それは呟くとも言い聞かせるとも取れそうな、力強い声。何度も何度もそんなことを繰り返し言葉にして、人の温もりを恐れた審神者は、いま自らの温もりを他者に分け与えていた。恐る恐る加州の手が主の腰あたりをさまよい、赤い爪が縋るように布を掴んだ。
「お、俺、まだ、大事にされていいって、ことかな」
その問いに、主の頭が、ゆったり頷いた。
「大将、ちいと柔らかくなったよな」
煮立った湯の前に立った燭台切の横で、薬研が笑った。
「そうかな」
「ああ、アンタはいつも一緒だからわかんねえかもな。表情がやさしくなったよ」
「そう、か」
今日の湯は、布巾ではなく枝豆のために沸かされていた。案外甘いものの好きな主のために、とずんだ餅を手ずから作り始めた燭台切を手伝いに現れた薬研は、喉を鳴らしながら己が薄皮を剥いたずんだ餡の緑を満足げに眺める。

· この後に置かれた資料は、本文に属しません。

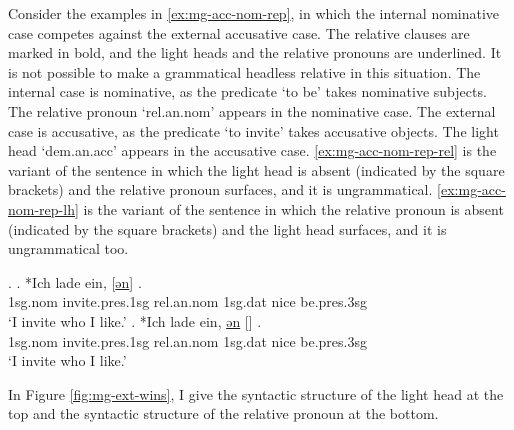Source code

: Consider the examples in \ref{ex:mg-acc-nom-rep}, in which the internal nominative case competes against the external accusative case. The relative clauses are marked in bold, and the light heads and the relative pronouns are underlined. It is not possible to make a grammatical headless relative in this situation.
The internal case is nominative, as the predicate  `to be' takes nominative subjects. The relative pronoun  `\ac{rel}.\ac{an}.\ac{nom}' appears in the nominative case.
The external case is accusative, as the predicate  `to invite' takes accusative objects. The light head  `\ac{dem}.\ac{an}.\ac{acc}' appears in the accusative case.
\ref{ex:mg-acc-nom-rep-rel} is the variant of the sentence in which the light head is absent (indicated by the square brackets) and the relative pronoun surfaces, and it is ungrammatical.
\ref{ex:mg-acc-nom-rep-lh} is the variant of the sentence in which the relative pronoun is absent (indicated by the square brackets) and the light head surfaces, and it is ungrammatical too.

\ex.\label{ex:mg-acc-nom-rep}
\ag. *Ich {lade ein}, [\underline{ən}] \underline{}   .\\
1\ac{sg}.\ac{nom} invite.\ac{pres}.1\ac{sg}\scsub{[acc]} \ac{rel}.\ac{an}.\ac{nom} 1\ac{sg}.\ac{dat} nice be.\ac{pres}.3\ac{sg}\scsub{[nom]}\\
`I invite who I like.' \label{ex:mg-acc-nom-rep-rel}
\bg. *Ich {lade ein}, \underline{ən} [\underline{}]   .\\
1\ac{sg}.\ac{nom} invite.\ac{pres}.1\ac{sg}\scsub{[acc]} \ac{rel}.\ac{an}.\ac{nom} 1\ac{sg}.\ac{dat} nice be.\ac{pres}.3\ac{sg}\scsub{[nom]}\\
`I invite who I like.' \label{ex:mg-acc-nom-rep-lh}

In Figure \ref{fig:mg-ext-wins}, I give the syntactic structure of the light head at the top and the syntactic structure of the relative pronoun at the bottom.

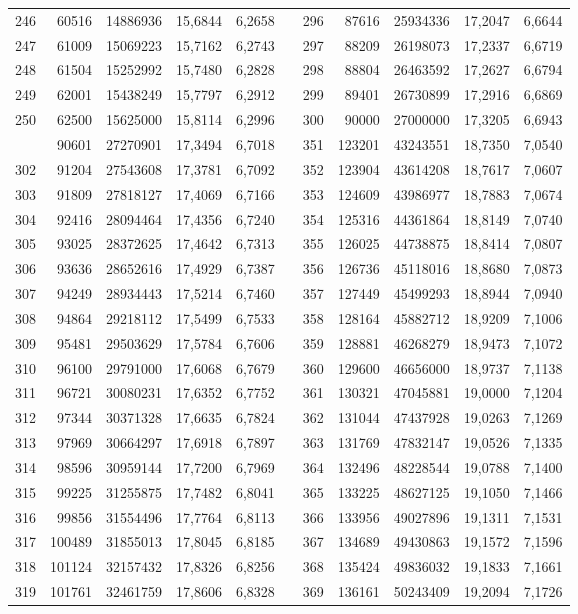\begin{longtable}{rrrrrrrrrrr}
246&60516&14886936&15,6844&6,2658&&296&87616&25934336&17,2047&6,6644\\
247&61009&15069223&15,7162&6,2743&&297&88209&26198073&17,2337&6,6719\\
248&61504&15252992&15,7480&6,2828&&298&88804&26463592&17,2627&6,6794\\
249&62001&15438249&15,7797&6,2912&&299&89401&26730899&17,2916&6,6869\\
250&62500&15625000&15,8114&6,2996&&300&90000&27000000&17,3205&6,6943\\
\newpage
301&90601&27270901&17,3494&6,7018&&351&123201&43243551&18,7350&7,0540\\
302&91204&27543608&17,3781&6,7092&&352&123904&43614208&18,7617&7,0607\\
303&91809&27818127&17,4069&6,7166&&353&124609&43986977&18,7883&7,0674\\
304&92416&28094464&17,4356&6,7240&&354&125316&44361864&18,8149&7,0740\\
305&93025&28372625&17,4642&6,7313&&355&126025&44738875&18,8414&7,0807\\
306&93636&28652616&17,4929&6,7387&&356&126736&45118016&18,8680&7,0873\\
307&94249&28934443&17,5214&6,7460&&357&127449&45499293&18,8944&7,0940\\
308&94864&29218112&17,5499&6,7533&&358&128164&45882712&18,9209&7,1006\\
309&95481&29503629&17,5784&6,7606&&359&128881&46268279&18,9473&7,1072\\
310&96100&29791000&17,6068&6,7679&&360&129600&46656000&18,9737&7,1138\\
311&96721&30080231&17,6352&6,7752&&361&130321&47045881&19,0000&7,1204\\
312&97344&30371328&17,6635&6,7824&&362&131044&47437928&19,0263&7,1269\\
313&97969&30664297&17,6918&6,7897&&363&131769&47832147&19,0526&7,1335\\
314&98596&30959144&17,7200&6,7969&&364&132496&48228544&19,0788&7,1400\\
315&99225&31255875&17,7482&6,8041&&365&133225&48627125&19,1050&7,1466\\
316&99856&31554496&17,7764&6,8113&&366&133956&49027896&19,1311&7,1531\\
317&100489&31855013&17,8045&6,8185&&367&134689&49430863&19,1572&7,1596\\
318&101124&32157432&17,8326&6,8256&&368&135424&49836032&19,1833&7,1661\\
319&101761&32461759&17,8606&6,8328&&369&136161&50243409&19,2094&7,1726\\

\end{longtable}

「それは嬉しいな、本当に。主は、もっと楽しげに笑える人だと思うから」
「アンタも三日月も、大将のことを理解してんだな」
「へ」
「アンタらみたいな理解者が居てこそ、大将も気ィ抜けるんだろ。これからも、しっかり息抜きさせてやれよ」
ぽちゃん。急須に注ぎかけていた湯が勢い余って跳ねた。笑う薬研は、駄賃代わりだと言ってずんだ餅をひとつかすめ取って行き、いつかのようにさっさと厨を出て行ってしまった。残された燭台切は、やっぱりあなどれないなどと考えながら、今度こそ丁寧に湯を注ぎこんだ。
――ひとつ壁を越えたとはいえ、あれはまだ脆い。いつかあの手袋がいらなくなる日が来ればいいと思うのは真実なれど、それでもまだ今は。もう少し、あれの休める場所は自分たちだけでありたいなどと密かに思う。主には言えないな、と格好のつかない燭台切光忠は苦笑した。